A Search Tree can provide sorted array like behaviour whilst allowing for insertion and deletes.

|Operation|Running Time|
|---|---|
|Search|$O(\log{n})$|
|Select|$O(\log{n})$|
|Min/Max|$O(\log{n})$|
|Pred/Succ|$O(\log{n})$|
|Rank (# of keys less than given value)| $O(\log{n})$|
|Output in sorted order|$O(n)$|
|Insertion|$O(\log{n})$|
|Deletion|$O(\log{n})$|

### Binary Search Tree Structure

Nodes will contain a key, as well as a pointer to data. We have a root node, and leaves where each node has three pointers,
1. left child
2. right child
3. parent

Search Tree property maintains that for each node all of the nodes stored under the left child have keys less than the node, and all the nodes stores under the right child have keys more than the node.

The heigh/depth of such a search tree is defined as the max number of generations in a tree.
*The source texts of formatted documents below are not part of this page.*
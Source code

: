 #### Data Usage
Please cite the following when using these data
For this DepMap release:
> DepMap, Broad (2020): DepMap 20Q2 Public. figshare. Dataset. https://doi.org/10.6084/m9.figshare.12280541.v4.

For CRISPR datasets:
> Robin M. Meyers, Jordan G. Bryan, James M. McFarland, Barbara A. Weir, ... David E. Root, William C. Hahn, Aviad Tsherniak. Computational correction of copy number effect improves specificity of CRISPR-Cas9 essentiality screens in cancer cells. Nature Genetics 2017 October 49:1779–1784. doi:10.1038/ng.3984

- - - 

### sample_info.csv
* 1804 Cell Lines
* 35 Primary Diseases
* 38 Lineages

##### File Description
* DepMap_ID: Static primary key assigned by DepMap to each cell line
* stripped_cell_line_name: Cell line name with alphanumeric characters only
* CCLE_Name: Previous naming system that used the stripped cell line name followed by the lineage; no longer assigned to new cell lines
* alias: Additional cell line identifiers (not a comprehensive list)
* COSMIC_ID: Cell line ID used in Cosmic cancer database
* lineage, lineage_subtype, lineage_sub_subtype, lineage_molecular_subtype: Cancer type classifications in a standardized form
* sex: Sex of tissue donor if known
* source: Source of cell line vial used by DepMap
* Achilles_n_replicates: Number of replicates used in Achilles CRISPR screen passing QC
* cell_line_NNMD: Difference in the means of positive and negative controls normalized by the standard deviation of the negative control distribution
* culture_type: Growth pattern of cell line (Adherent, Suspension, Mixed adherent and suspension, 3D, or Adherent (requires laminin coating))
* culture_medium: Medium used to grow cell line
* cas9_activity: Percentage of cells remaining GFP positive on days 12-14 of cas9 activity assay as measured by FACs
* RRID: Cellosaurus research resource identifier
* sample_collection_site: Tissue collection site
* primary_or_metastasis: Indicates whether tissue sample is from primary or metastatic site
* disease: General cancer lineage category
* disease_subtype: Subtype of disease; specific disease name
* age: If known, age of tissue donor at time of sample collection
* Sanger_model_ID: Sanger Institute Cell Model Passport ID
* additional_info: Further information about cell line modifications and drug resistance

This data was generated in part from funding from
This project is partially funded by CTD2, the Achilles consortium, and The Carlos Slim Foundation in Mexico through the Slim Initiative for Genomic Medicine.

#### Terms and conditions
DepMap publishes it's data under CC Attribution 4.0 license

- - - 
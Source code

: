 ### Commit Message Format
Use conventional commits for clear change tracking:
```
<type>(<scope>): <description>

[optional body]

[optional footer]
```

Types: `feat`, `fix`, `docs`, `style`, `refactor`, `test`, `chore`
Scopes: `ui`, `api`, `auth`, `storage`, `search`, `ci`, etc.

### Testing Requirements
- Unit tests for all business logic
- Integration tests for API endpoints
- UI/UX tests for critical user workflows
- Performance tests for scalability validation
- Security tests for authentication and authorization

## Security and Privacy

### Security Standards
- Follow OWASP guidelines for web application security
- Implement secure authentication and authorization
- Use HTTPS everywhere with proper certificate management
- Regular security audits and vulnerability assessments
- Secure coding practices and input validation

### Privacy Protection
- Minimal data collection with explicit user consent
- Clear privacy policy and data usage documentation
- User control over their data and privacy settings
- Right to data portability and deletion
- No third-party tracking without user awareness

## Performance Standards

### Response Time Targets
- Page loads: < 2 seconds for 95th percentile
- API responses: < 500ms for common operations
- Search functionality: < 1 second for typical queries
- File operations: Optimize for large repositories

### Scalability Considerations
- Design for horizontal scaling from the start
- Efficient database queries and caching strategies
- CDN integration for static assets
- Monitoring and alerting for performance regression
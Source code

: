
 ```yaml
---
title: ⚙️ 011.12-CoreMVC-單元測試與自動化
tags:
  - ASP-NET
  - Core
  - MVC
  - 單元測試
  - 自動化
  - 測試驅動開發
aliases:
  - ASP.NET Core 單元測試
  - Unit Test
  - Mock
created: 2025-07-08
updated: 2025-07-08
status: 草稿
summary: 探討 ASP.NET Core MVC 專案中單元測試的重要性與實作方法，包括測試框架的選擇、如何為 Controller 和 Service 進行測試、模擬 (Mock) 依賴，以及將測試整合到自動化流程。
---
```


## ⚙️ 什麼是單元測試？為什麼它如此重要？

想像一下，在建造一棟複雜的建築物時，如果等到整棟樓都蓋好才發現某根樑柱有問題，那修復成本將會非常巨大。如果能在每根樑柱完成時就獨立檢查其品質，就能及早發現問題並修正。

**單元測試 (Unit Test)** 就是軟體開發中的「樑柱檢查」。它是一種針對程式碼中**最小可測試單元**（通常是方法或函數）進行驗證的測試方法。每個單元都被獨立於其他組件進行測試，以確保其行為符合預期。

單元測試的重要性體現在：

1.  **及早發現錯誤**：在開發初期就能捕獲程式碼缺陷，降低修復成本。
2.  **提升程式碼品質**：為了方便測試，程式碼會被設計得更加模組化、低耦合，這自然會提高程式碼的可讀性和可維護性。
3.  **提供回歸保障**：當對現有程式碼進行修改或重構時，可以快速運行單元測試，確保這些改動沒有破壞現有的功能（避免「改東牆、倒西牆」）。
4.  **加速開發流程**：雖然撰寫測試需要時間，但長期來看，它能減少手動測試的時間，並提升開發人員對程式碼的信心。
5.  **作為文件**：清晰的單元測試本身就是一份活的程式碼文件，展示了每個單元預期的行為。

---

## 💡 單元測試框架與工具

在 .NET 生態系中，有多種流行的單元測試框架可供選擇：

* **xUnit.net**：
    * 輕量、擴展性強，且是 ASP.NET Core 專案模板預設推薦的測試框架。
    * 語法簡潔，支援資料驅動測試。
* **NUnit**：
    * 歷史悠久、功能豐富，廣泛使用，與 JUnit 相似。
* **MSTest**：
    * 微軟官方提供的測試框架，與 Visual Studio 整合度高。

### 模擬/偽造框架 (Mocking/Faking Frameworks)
This can be at most $n$ and at least $\log_2{n}$.

1. Searching and Inserting

    We can do a binary search style recursion to recurse on the left or right subtree by comparing the search item to the parent node.

    In order to insert, we follow the same search procedure until we reach a NULL node, then we can insert it there.

2. Min and Max

    The minimum element will be the left most child in the entire tree, and likewise the maximum element will be the right most child in the tree.

3. Predecessor or Successor Elements

    The predecessor is the largest element less than and element, therefore it will be the right most node in the elements left sub tree. Likewise the successor will be the left most element in the elements right sub tree.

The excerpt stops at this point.